Lin-tsi desceu de sua cadeira de palha, agarrou o monge, deu-lhe um tapa e o deixou ali. Ting permaneceu imóvel. Outro monge, que estava ao seu lado, disse:
– Ting, por que não faz uma reverência? Ting estava prestes a se inclinar diante do mestre, quando de repente ele “realizou”. (N.D.T.: Esta expressão é sinônimo de “abrir o olho interior” ou “olho do satori”, de “ver a própria natureza”, “ver o rosto original, que se tinha mesmo antes de todo nascimento”, e outras locuções desse tipo em uso no Zen.)
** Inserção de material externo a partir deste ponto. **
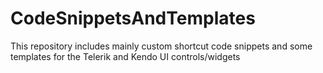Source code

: # CodeSnippetsAndTemplates
This repository includes mainly custom shortcut code snippets and some templates for the Telerik and Kendo UI controls/widgets 
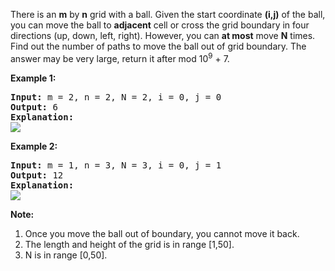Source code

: There is an **m** by **n** grid with a ball. Given the start coordinate **(i,j)** of the ball, you can move the ball to **adjacent** cell or cross the grid boundary in four directions (up, down, left, right). However, you can **at most** move **N** times. Find out the number of paths to move the ball out of grid boundary. The answer may be very large, return it after mod 10<sup>9</sup> + 7.

**Example 1:**
<pre>
<b>Input:</b> m = 2, n = 2, N = 2, i = 0, j = 0
<b>Output:</b> 6
<b>Explanation:</b>
<img src="https://leetcode.com/static/images/problemset/out_of_boundary_paths_1.png">
</pre>

**Example 2:**
<pre>
<b>Input:</b> m = 1, n = 3, N = 3, i = 0, j = 1
<b>Output:</b> 12
<b>Explanation:</b>
<img src="https://leetcode.com/static/images/problemset/out_of_boundary_paths_2.png">
</pre>

**Note:**

 1. Once you move the ball out of boundary, you cannot move it back.
 2. The length and height of the grid is in range [1,50].
 3. N is in range [0,50].
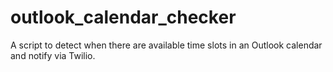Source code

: # outlook_calendar_checker

A script to detect when there are available time slots in an Outlook calendar and notify via Twilio.
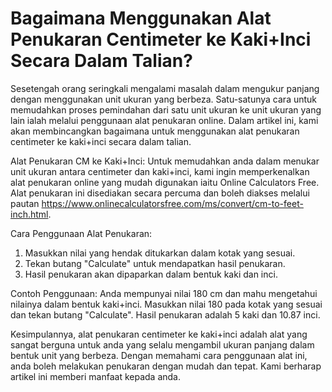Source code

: Bagaimana Menggunakan Alat Penukaran Centimeter ke Kaki+Inci Secara Dalam Talian?
=================================================================================

Sesetengah orang seringkali mengalami masalah dalam mengukur panjang dengan menggunakan unit ukuran yang berbeza. Satu-satunya cara untuk memudahkan proses pemindahan dari satu unit ukuran ke unit ukuran yang lain ialah melalui penggunaan alat penukaran online. Dalam artikel ini, kami akan membincangkan bagaimana untuk menggunakan alat penukaran centimeter ke kaki+inci secara dalam talian.

Alat Penukaran CM ke Kaki+Inci: Untuk memudahkan anda dalam menukar unit ukuran antara centimeter dan kaki+inci, kami ingin memperkenalkan alat penukaran online yang mudah digunakan iaitu Online Calculators Free. Alat penukaran ini disediakan secara percuma dan boleh diakses melalui pautan <https://www.onlinecalculatorsfree.com/ms/convert/cm-to-feet-inch.html>.

Cara Penggunaan Alat Penukaran:

1. Masukkan nilai yang hendak ditukarkan dalam kotak yang sesuai.
2. Tekan butang "Calculate" untuk mendapatkan hasil penukaran.
3. Hasil penukaran akan dipaparkan dalam bentuk kaki dan inci.

Contoh Penggunaan: Anda mempunyai nilai 180 cm dan mahu mengetahui nilainya dalam bentuk kaki+inci. Masukkan nilai 180 pada kotak yang sesuai dan tekan butang "Calculate". Hasil penukaran adalah 5 kaki dan 10.87 inci.

Kesimpulannya, alat penukaran centimeter ke kaki+inci adalah alat yang sangat berguna untuk anda yang selalu mengambil ukuran panjang dalam bentuk unit yang berbeza. Dengan memahami cara penggunaan alat ini, anda boleh melakukan penukaran dengan mudah dan tepat. Kami berharap artikel ini memberi manfaat kepada anda.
Tal é o breve relato que nos é dado do evento. Por mais breve que seja, podemos encontrar nele tudo o que é necessário para entender o que foi para Ting a experiência do Zen. Em primeiro lugar, ele não tinha vindo encontrar Lin-tsi por acaso. Sua pergunta era sem dúvida o resultado de uma longa reflexão e de uma busca ansiosa pela verdade. Fazer uma pergunta não é uma coisa pequena. Certamente, os enigmas intelectuais não faltam, mas a dificuldade é fazer sair de si uma pergunta vital, da qual depende o destino do próprio questionador. Formular uma pergunta é mais da metade da resposta. Um pequeno gesto do mestre pode então ser suficiente para abrir para o questionador uma vida nova. A resposta não está no gesto ou nas palavras do mestre; ela está no próprio espírito, agora desperto, do questionador. Quando Ting interrogou o mestre sobre a essência do budismo, sua pergunta não foi feita de ânimo leve; ela saía de seu ser íntimo, e não era uma resposta intelectual que ele esperava. Quando ele foi agarrado e golpeado pelo mestre, provavelmente não ficou de modo algum “surpreso” - no sentido de ser pego de surpresa e não saber o que fazer; mas ficou surpreso no sentido de que foi inteiramente jogado para fora dos caminhos batidos da lógica comum, ao longo dos quais, sem dúvida, ele havia se demorado até então sem perceber. Ele foi tirado da terra onde estava acostumado a ficar e à qual parecia ligado para sempre; ele foi levado, não sabia para onde, exceto que agora estava perdido para o mundo e para si mesmo. É isso que significa o fato de que ele “permanecia imóvel”. Todos os seus esforços anteriores para encontrar uma resposta à sua pergunta foram reduzidos a zero. Ele estava à beira do precipício, ele se agarrava a ele com toda a força que lhe restava, mas o mestre o empurrava sem piedade. Mesmo quando ouviu a voz do monge que o interpelava, ele não estava inteiramente acordado de sua estupefação. Foi somente no momento em que ele ia fazer as reverências habituais que ele reencontrou o sentido, - o sentido que lhe permitiu então jogar uma ponte sobre a descontinuidade lógica, e que o fez experimentar dentro de si mesmo a resposta à sua pergunta, - o sentido que o fez ler o significado último de toda a vida, depois do qual ele não tinha mais nada a procurar.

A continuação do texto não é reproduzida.